The first naive global GPU reduce path was semantically close but not parity-safe for
deterministic conservative count-min sketches. Conservative sketch updates are
collision-order-sensitive. CPU deterministic counting replays reduced keys in
bounded chunks; the naive GPU helper globally sorts and reduces the whole input
before replay.
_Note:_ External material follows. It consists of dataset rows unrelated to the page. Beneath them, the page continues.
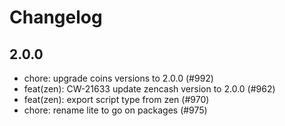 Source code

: # Changelog


## 2.0.0
- chore: upgrade coins versions to 2.0.0 (#992)
- feat(zen): CW-21633 update zencash version to 2.0.0 (#962)
- feat(zen): export script type from zen (#970)
- chore: rename lite to go on packages (#975) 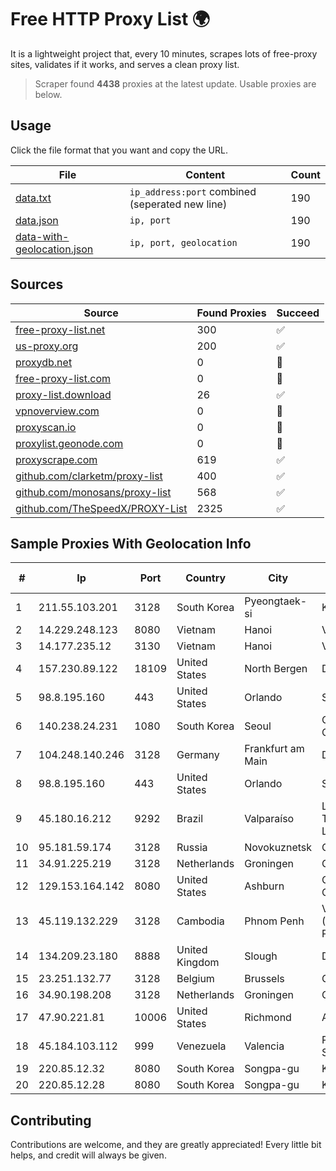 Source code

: 
# Free HTTP Proxy List 🌍

It is a lightweight project that, every 10 minutes, scrapes lots of free-proxy sites, validates if it works, and serves a clean proxy list.


> Scraper found **4438** proxies at the latest update. Usable proxies are below.

## Usage

Click the file format that you want and copy the URL.


|File|Content|Count|
|----|-------|-----|
|[data.txt](https://raw.githubusercontent.com/themiralay/Proxy-List-World/master/data.txt)|`ip_address:port` combined (seperated new line)|190|
|[data.json](https://raw.githubusercontent.com/themiralay/Proxy-List-World/master/data.json)|`ip, port`|190|
|[data-with-geolocation.json](https://raw.githubusercontent.com/themiralay/Proxy-List-World/master/data-with-geolocation.json)|`ip, port, geolocation`|190|

## Sources

|Source|Found Proxies|Succeed|
|------|-------------|-------|
|[free-proxy-list.net](https://free-proxy-list.net)|300|✅|
|[us-proxy.org](https://www.us-proxy.org)|200|✅|
|[proxydb.net](http://proxydb.net)|0|🚫|
|[free-proxy-list.com](https://free-proxy-list.com/?page=&port=&type%5B%5D=http&type%5B%5D=https&up_time=0&search=Search)|0|🚫|
|[proxy-list.download](https://www.proxy-list.download/HTTP)|26|✅|
|[vpnoverview.com](https://vpnoverview.com/privacy/anonymous-browsing/free-proxy-servers)|0|🚫|
|[proxyscan.io](https://www.proxyscan.io)|0|🚫|
|[proxylist.geonode.com](https://proxylist.geonode.com/api/proxy-list?limit=300&page=1&sort_by=lastChecked&sort_type=desc&protocols=http,https)|0|🚫|
|[proxyscrape.com](https://api.proxyscrape.com/v2/?request=displayproxies&protocol=http&timeout=10000&country=all&ssl=all&anonymity=all)|619|✅|
|[github.com/clarketm/proxy-list](https://raw.githubusercontent.com/clarketm/proxy-list/master/proxy-list-raw.txt)|400|✅|
|[github.com/monosans/proxy-list](https://raw.githubusercontent.com/monosans/proxy-list/main/proxies/http.txt)|568|✅|
|[github.com/TheSpeedX/PROXY-List](https://raw.githubusercontent.com/TheSpeedX/PROXY-List/master/http.txt)|2325|✅|


## Sample Proxies With Geolocation Info

|#|Ip|Port|Country|City|Internet Service Provider|
|-|--|----|-------|----|-------------------------|
|1|211.55.103.201|3128|South Korea|Pyeongtaek-si|Korea Telecom|
|2|14.229.248.123|8080|Vietnam|Hanoi|VNPT|
|3|14.177.235.12|3130|Vietnam|Hanoi|VNPT|
|4|157.230.89.122|18109|United States|North Bergen|DigitalOcean, LLC|
|5|98.8.195.160|443|United States|Orlando|Spectrum|
|6|140.238.24.231|1080|South Korea|Seoul|Oracle Corporation|
|7|104.248.140.246|3128|Germany|Frankfurt am Main|DigitalOcean, LLC|
|8|98.8.195.160|443|United States|Orlando|Spectrum|
|9|45.180.16.212|9292|Brazil|Valparaíso|Link Brasil Telecomunicacoes Ltda|
|10|95.181.59.174|3128|Russia|Novokuznetsk|Goodline.info|
|11|34.91.225.219|3128|Netherlands|Groningen|Google LLC|
|12|129.153.164.142|8080|United States|Ashburn|Oracle Corporation|
|13|45.119.132.229|3128|Cambodia|Phnom Penh|VIETTEL (CAMBODIA) PTE., LTD|
|14|134.209.23.180|8888|United Kingdom|Slough|DigitalOcean, LLC|
|15|23.251.132.77|3128|Belgium|Brussels|Google LLC|
|16|34.90.198.208|3128|Netherlands|Groningen|Google LLC|
|17|47.90.221.81|10006|United States|Richmond|Alibaba.com LLC|
|18|45.184.103.112|999|Venezuela|Valencia|PRINTER-NET-SERVICE, C.A.|
|19|220.85.12.32|8080|South Korea|Songpa-gu|Korea Telecom|
|20|220.85.12.28|8080|South Korea|Songpa-gu|Korea Telecom|



## Contributing

Contributions are welcome, and they are greatly appreciated! Every
little bit helps, and credit will always be given.

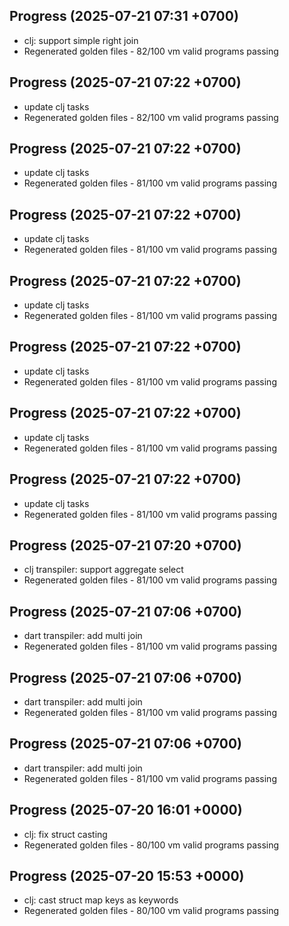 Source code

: ## Progress (2025-07-21 07:31 +0700)
- clj: support simple right join
- Regenerated golden files - 82/100 vm valid programs passing

## Progress (2025-07-21 07:22 +0700)
- update clj tasks
- Regenerated golden files - 82/100 vm valid programs passing

## Progress (2025-07-21 07:22 +0700)
- update clj tasks
- Regenerated golden files - 81/100 vm valid programs passing

## Progress (2025-07-21 07:22 +0700)
- update clj tasks
- Regenerated golden files - 81/100 vm valid programs passing

## Progress (2025-07-21 07:22 +0700)
- update clj tasks
- Regenerated golden files - 81/100 vm valid programs passing

## Progress (2025-07-21 07:22 +0700)
- update clj tasks
- Regenerated golden files - 81/100 vm valid programs passing

## Progress (2025-07-21 07:22 +0700)
- update clj tasks
- Regenerated golden files - 81/100 vm valid programs passing

## Progress (2025-07-21 07:22 +0700)
- update clj tasks
- Regenerated golden files - 81/100 vm valid programs passing

## Progress (2025-07-21 07:20 +0700)
- clj transpiler: support aggregate select
- Regenerated golden files - 81/100 vm valid programs passing

## Progress (2025-07-21 07:06 +0700)
- dart transpiler: add multi join
- Regenerated golden files - 81/100 vm valid programs passing

## Progress (2025-07-21 07:06 +0700)
- dart transpiler: add multi join
- Regenerated golden files - 81/100 vm valid programs passing

## Progress (2025-07-21 07:06 +0700)
- dart transpiler: add multi join
- Regenerated golden files - 81/100 vm valid programs passing

## Progress (2025-07-20 16:01 +0000)
- clj: fix struct casting
- Regenerated golden files - 80/100 vm valid programs passing

## Progress (2025-07-20 15:53 +0000)
- clj: cast struct map keys as keywords
- Regenerated golden files - 80/100 vm valid programs passing

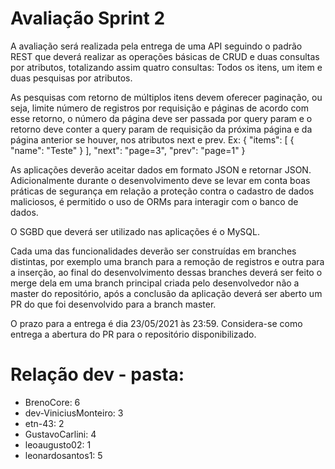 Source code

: # Avaliação Sprint 2

A avaliação será realizada pela entrega de uma API seguindo o padrão REST que deverá realizar as operações básicas de CRUD e duas consultas por atributos, totalizando assim quatro consultas: Todos os itens, um item e duas pesquisas por atributos.

As pesquisas com retorno de múltiplos itens devem oferecer paginação, ou seja, limite número de registros por requisição e páginas de acordo com esse retorno, o número da página deve ser passada por query param e o retorno deve conter a query param de requisição da próxima página e da página anterior se houver, nos atributos next e prev. Ex:
{
    "items": [
        {
            "name": "Teste"
        }
    ],
    "next": "page=3",
    "prev": "page=1"
}

As aplicações deverão aceitar dados em formato JSON e retornar JSON. Adicionalmente durante o desenvolvimento deve se levar em conta boas práticas de segurança em relação a proteção contra o cadastro de dados maliciosos, é permitido o uso de ORMs para interagir com o banco de dados.

O SGBD que deverá ser utilizado nas aplicações é o MySQL.

Cada uma das funcionalidades deverão ser construídas em branches distintas, por exemplo uma branch para a remoção de registros e outra para a inserção, ao final do desenvolvimento dessas branches deverá ser feito o merge dela em uma branch principal criada pelo desenvolvedor não a master do repositório, após a conclusão da aplicação deverá ser aberto um PR do que foi desenvolvido  para a branch master. 

O prazo para a entrega é dia 23/05/2021 às 23:59. Considera-se como entrega a abertura do PR para o repositório disponibilizado.

# Relação dev - pasta:
- BrenoCore: 6
- dev-ViniciusMonteiro: 3
- etn-43: 2
- GustavoCarlini: 4
- leoaugusto02: 1
- leonardosantos1: 5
That changes collision order.

Observed on the 50k paired-human lane:

| Metric | CPU deterministic | Global GPU reduce |
| --- | ---: | ---: |
| Wall | 2.741 s | 3.439 s |
| Input counting stage | 2.107 s | 2.908 s |
| Kept reads | 3,510 | 3,512 |
| Hist absolute raw delta | 314 |  |
| Hist absolute unique delta | 117 |  |
| Rhist absolute read delta | 12 |  |
| Rhist absolute base delta | 1,800 |  |

The 1k smoke lane was byte-identical, but the 50k lane exposes real collision
order drift.

The chunk-preserving one-shot path fixes that drift on the same 50k lane:

| Metric | CPU deterministic | Chunked GPU reduce |
| --- | ---: | ---: |
| Wall | 2.371 s | 5.564 s |
| Input counting stage | 1.708 s | 4.994 s |
| Kept reads | 3,510 | 3,510 |
| Hist comparison | identical | identical |
| Rhist comparison | identical | identical |

This is now a parity-safe integration probe for the tested bounded no-prefilter
lane, but it is not fast yet. The slowdown comes from launching the external
CUDA helper once per deterministic chunk.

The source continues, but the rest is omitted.